La présence des migrants étrangers, venus en Suisse pour travailler, suscite aussi des questions difficiles. L’Eglise a beaucoup contribué à ce qu’ils trouvent l’accueil et la compréhension qu’ils méritent, et aussi l’aide spirituelle dont ils ont besoin, et qu’apportent avec générosité de nombreux missionnaires, «pères spirituels» comme vous avez dit: Nous encourageons ceux-ci à travailler en étroite coopération avec vous. Votre pastorale ne peut non plus ignorer le gros afflux de touristes que vous valent la tradition hospitalière et la beauté de votre pays. Nous pensons enfin à la ville de Genève, internationale par excellence, grâce à la présence d’institutions intergouvernementales au non-gouvernementales dont la plupart dépendent des Nations Unies: Nous recommandons vivement à votre impulsion pastorale l’apostolat spécial que vos prêtres et militants laïcs peuvent offrir aux chrétiens de ces milieux qui portent d’énormes responsabilités au service du monde. Nous arrêtons là une énumération de secteurs pastoraux où Nous savons bien que votre zèle est à l’œuvre. Ils demandent sans doute des institutions bien organisées, mais plus encore un esprit imprégné de l’Evangile et une grande confiance en la grâce de Dieu. «Je suis avec vous» dit le Seigneur: telle est la parole réconfortante que ses apôtres doivent sans cesse se rappeler.

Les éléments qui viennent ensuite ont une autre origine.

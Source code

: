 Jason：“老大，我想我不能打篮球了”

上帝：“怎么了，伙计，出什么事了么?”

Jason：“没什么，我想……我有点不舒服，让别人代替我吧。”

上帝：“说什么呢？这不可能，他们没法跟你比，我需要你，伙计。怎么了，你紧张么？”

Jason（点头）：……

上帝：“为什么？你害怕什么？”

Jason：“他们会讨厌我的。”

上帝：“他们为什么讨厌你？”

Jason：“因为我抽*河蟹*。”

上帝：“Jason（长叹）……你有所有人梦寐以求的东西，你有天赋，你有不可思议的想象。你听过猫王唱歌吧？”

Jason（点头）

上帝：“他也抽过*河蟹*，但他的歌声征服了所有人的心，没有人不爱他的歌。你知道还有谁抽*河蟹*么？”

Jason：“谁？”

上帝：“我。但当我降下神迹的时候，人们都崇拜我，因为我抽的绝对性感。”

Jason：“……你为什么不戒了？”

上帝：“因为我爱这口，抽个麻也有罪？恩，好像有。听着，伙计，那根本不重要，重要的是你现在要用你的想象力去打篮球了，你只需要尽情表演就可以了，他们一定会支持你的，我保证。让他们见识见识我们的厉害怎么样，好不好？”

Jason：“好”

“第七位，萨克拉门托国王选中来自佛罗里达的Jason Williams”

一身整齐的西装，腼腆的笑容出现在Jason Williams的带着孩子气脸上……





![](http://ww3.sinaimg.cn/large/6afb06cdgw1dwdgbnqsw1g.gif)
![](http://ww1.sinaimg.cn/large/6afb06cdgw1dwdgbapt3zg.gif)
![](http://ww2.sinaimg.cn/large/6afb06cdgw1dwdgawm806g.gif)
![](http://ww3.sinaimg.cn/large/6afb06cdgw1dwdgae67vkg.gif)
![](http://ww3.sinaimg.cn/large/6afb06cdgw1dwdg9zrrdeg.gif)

Que l’Esprit Saint vous éclaire et vous soutienne sur ce vaste chantier où il vous appelle à semer le grain de la Bonne Nouvelle et à veiller à sa croissance, même si vous n’avez pas aussitôt la joie de la moisson!

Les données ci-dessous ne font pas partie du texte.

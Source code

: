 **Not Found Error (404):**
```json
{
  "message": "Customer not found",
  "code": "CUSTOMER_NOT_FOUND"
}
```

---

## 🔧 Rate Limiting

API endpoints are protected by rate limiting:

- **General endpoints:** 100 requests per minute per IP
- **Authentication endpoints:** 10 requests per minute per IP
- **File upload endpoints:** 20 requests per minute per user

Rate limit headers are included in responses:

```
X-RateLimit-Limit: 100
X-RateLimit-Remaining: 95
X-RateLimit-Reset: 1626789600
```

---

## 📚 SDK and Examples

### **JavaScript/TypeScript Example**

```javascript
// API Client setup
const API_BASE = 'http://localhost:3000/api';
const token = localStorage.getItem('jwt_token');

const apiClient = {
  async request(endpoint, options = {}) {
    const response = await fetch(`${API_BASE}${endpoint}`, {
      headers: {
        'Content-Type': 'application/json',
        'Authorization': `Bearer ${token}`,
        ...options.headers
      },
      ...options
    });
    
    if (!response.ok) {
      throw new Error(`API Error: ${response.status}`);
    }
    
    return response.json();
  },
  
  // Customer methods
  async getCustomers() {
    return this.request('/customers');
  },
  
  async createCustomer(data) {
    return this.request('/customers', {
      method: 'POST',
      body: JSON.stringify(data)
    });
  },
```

Pour Nous, ce n’est pas sans émotion que Nous nous souvenons de notre voyage à Genève, de notre visite à l’Organisation Internationale du Travail, au Conseil Oecuménique des Eglises, de notre contact avec les autorités helvétiques et avec le peuple chrétien de Genève. Oui, Nous avons apprécié l’accueil de vos compatriotes, comme Nous apprécions quotidiennement ici le service dévoué et ponctuel des Gardes suisses. Que Dieu bénisse votre pays!

Portez à vos prêtres, religieux, religieuses et laïcs notre salut affectueux et la Bénédiction Apostolique que Nous vous donnons de grand cœur!